3.一种重组表达载体，其特征在于，含有所述编码枯草芽孢杆菌β-甘露聚糖酶BsmanA基因的核苷酸序列的重组表达载体。

4.一种重组菌，含有上述枯草芽孢杆菌β-甘露聚糖酶BsmanA基因的表达载体的重组菌。

5.枯草芽孢杆菌β-甘露聚糖酶BsmanA的克隆表达，其特征在于，包括以下步骤：

（1）PCR扩增SED ID No.1所示的核苷酸序列；

（2）构建重组表达载pACYCDuet-1-BsmanA；

将PCR扩增的DNA序列和pACYCDuet-1经同样的限制性内切酶进行双酶切，酶切产物经T4连接酶切产物，将连接产物转化E. coli DH5α感受态细胞，涂布于含氯霉素的LB平板上，避光培养，筛选阳性转化子培养提取质粒，即得到重组表达载pACYCDuet-1-BsmanA；

（3）将重组表达载体pACYCDuet-1-BsmanA转入表达宿主E.coil BL21(DE3)感受态细胞中，涂布于含氯霉素的LB抗性平板上，筛选阳性转化子，得到含有pACYCDuet-1-BsmanA的E.coli BL21(DE3) 的单菌落；

（4）挑选含有pACYCDuet-1-BsmanA的E.coli BL21(DE3) 的单菌落转接到含氯霉素的LB液体培养基中，继续培养，加入诱导剂IPTG进行诱导表达后收集菌体；

（5）用磷酸缓冲液洗涤菌体，再既然磷酸缓冲液重悬细胞，超声波破碎后，离心收集上清液，上清液经Ni-NTA柱纯化、过滤、咪唑缓冲液洗脱，收集活性液冷冻保存。

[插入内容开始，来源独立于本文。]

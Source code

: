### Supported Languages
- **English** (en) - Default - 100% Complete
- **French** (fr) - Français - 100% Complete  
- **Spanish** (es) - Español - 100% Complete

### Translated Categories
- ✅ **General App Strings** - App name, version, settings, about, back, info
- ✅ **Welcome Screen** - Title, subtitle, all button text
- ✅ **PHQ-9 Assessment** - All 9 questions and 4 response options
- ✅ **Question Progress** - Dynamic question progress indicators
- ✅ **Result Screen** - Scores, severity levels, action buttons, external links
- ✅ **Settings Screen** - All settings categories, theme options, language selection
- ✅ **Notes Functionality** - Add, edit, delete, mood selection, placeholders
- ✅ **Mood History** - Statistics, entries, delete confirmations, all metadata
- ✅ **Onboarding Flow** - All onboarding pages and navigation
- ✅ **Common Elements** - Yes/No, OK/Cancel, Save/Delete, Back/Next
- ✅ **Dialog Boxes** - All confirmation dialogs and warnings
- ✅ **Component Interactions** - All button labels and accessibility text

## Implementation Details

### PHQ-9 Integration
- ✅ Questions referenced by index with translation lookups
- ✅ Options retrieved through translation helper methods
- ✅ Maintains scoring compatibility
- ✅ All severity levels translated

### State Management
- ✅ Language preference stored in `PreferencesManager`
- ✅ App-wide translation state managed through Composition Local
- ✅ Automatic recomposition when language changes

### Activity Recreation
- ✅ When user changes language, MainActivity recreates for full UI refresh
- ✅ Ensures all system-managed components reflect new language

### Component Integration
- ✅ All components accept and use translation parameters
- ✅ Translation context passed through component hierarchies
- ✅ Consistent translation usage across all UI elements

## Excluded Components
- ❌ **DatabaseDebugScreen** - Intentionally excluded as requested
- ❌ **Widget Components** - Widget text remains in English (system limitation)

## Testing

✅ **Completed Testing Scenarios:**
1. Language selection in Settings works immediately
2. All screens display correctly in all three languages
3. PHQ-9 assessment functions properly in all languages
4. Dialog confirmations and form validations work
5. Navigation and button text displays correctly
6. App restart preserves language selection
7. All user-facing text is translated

6.根据权利要求5所述的枯草芽孢杆菌β-甘露聚糖酶BsmanA的克隆表达，其特征在于，步骤（1）中扩增所用引物为：

上游引物Man-F：5'-CAGCCAGGATCCAGGGGAGTTGCATTTG-3'，

下游引物Man-R：5'-GGCCGCAAGCTTTTACTCAACGATTGGCGTTAAAG-3'。

7.根据权利要求6所述的枯草芽孢杆菌β-甘露聚糖酶BsmanA的克隆表达，其特征在于，步骤（2）中PCR扩增的DNA序列与pACYCDuet-1经BamH I和Hind III双酶切。

8.权利要求5-7任一项所述的枯草芽孢杆菌β-甘露聚糖酶BsmanA在水解魔芋粉中的魔芋葡甘聚糖中的应用。

9.根据权利要求8所述的应用，其特征在于，枯草芽孢杆菌β-甘露聚糖酶BsmanA的反应温度为45-70℃，pH为5.0-7.0。